Dubai, from where the gold smuggling through the diplomatic channel originated, is a key hub for the clandestine trade, which gives the case currently under investigation in India international ramifications. Investigators are already pursuing leads for the link between gold smuggling and terrorism. They are now in search of actionable proofs.

In fact, according to FinCEN files, a Dubai company, named Kaloti Jewellery Group, had become a key cog in the dirty gold trade, buying the precious metal from sellers suspected of laundering money for drug traffickers and other criminal groups. Kaloti often paid in cash — sometimes so much it had to be hauled in wheelbarrows — and wired money for suspect clients to other businesses, investigators believed.

In 2014, a US Drug Enforcement Administration-led task force recommended that the Treasury Department designate Kaloti a money laundering threat under the USA Patriot Act, a seldom-used measure known as the financial ‘death penalty’ because it can freeze a firm out of the international banking system.

But the Treasury Department never took action against Kaloti. Former Treasury officials said a decision on whether to move ahead was deferred for fear of angering the United Arab Emirates, a key US ally in the Middle East. When attempts to convince the UAE to act on its own against Kaloti fizzled, the investigation was mothballed.

The US investigation of Kaloti has not been previously reported. The outcome points to challenges common to money laundering cases: Investigators must follow money across borders and through companies based in secrecy havens, like Dubai, that have shown little interest in cracking down. Bringing cases against powerful actors also requires political will and agreement among different U.S. agencies with competing priorities.
The investigation came to light in a batch of secret bank filings that describe the flow of more than $2 trillion in suspicious transactions through the global banking system. JPMorgan Chase, Deutsche Bank and other financial institutions flooded the Treasury Department’s Financial Crimes Enforcement Network with warnings about Kaloti, flagging as suspicious thousands of transactions, worth $9.3 billion, that occurred between 2007 and 2015, the reports show.

The documents, called suspicious activity reports, or SARs, were obtained by BuzzFeed News and shared with ICIJ and 108 media partners as part of the FinCEN Files investigation. Some of the documents in the FinCEN Files were gathered as part of US Senate committee investigations into Russian interference in the 2016 U.S. presidential election while others were gathered following requests to FinCEN from law enforcement agencies.

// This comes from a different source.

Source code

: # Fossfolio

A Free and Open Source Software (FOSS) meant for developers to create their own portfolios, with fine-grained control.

ICIJ confirmed additional details about the government inquiry into Kaloti with nine current or former law enforcement and other officials with knowledge of the investigation, who agreed to discuss it on the condition that their names not be used. They are not authorized to speak publicly about the case and fear repercussions for discussing it.

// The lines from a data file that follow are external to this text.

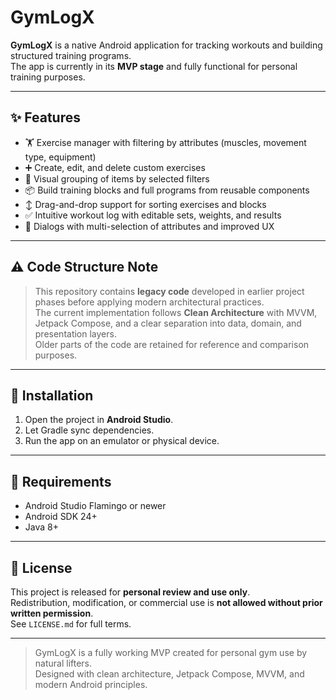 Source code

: # GymLogX

**GymLogX** is a native Android application for tracking workouts and building structured training programs.  
The app is currently in its **MVP stage** and fully functional for personal training purposes.

---

## ✨ Features

- 🏋️ Exercise manager with filtering by attributes (muscles, movement type, equipment)
- ➕ Create, edit, and delete custom exercises
- 🧠 Visual grouping of items by selected filters
- 📦 Build training blocks and full programs from reusable components
- ↕️ Drag-and-drop support for sorting exercises and blocks
- ✅ Intuitive workout log with editable sets, weights, and results
- 🔘 Dialogs with multi-selection of attributes and improved UX

---

## ⚠️ Code Structure Note

> This repository contains **legacy code** developed in earlier project phases before applying modern architectural practices.  
> The current implementation follows **Clean Architecture** with MVVM, Jetpack Compose, and a clear separation into data, domain, and presentation layers.  
> Older parts of the code are retained for reference and comparison purposes.

---

## 🚀 Installation

1. Open the project in **Android Studio**.
2. Let Gradle sync dependencies.
3. Run the app on an emulator or physical device.

---

## 📱 Requirements

- Android Studio Flamingo or newer
- Android SDK 24+
- Java 8+

---

## 📄 License

This project is released for **personal review and use only**.  
Redistribution, modification, or commercial use is **not allowed without prior written permission**.  
See `LICENSE.md` for full terms.

---

> GymLogX is a fully working MVP created for personal gym use by natural lifters.  
> Designed with clean architecture, Jetpack Compose, MVVM, and modern Android principles.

US investigators never questioned Kaloti directly. Because the case did not result in charges or a Treasury designation, Kaloti never had a chance to see or challenge any of the evidence investigators had gathered.

In 2014, a former partner at EY’s Dubai office reported that Kaloti had accepted gold exported from Morocco disguised as silver, with falsified paperwork. Auditors at the global accountancy firm, formerly known as Ernst & Young, also discovered that Kaloti had purchased gold from Sudan, where the precious metal has financed a militia group under investigation for genocide,  without properly vetting its suppliers, according to the former EY partner. The following year, Kaloti’s refinery lost an important industry accreditation.

Kaloti has managed to maintain business ties with major corporations, including the Swiss refiner Valcambi, according to Global Witness, an anti-corruption advocacy group. Kaloti recently opened a new refinery in Dubai.

Indian investigators have failed to track down any major player in Dubai in connection with the gold smuggling through diplomatic channels, except for fringe actors, who may have acted on their own behalf or for some others. The investigations have been stonewalled by issues of diplomatic immunity for the consulate staff, suspected of doubtful roles in the clandestine operation.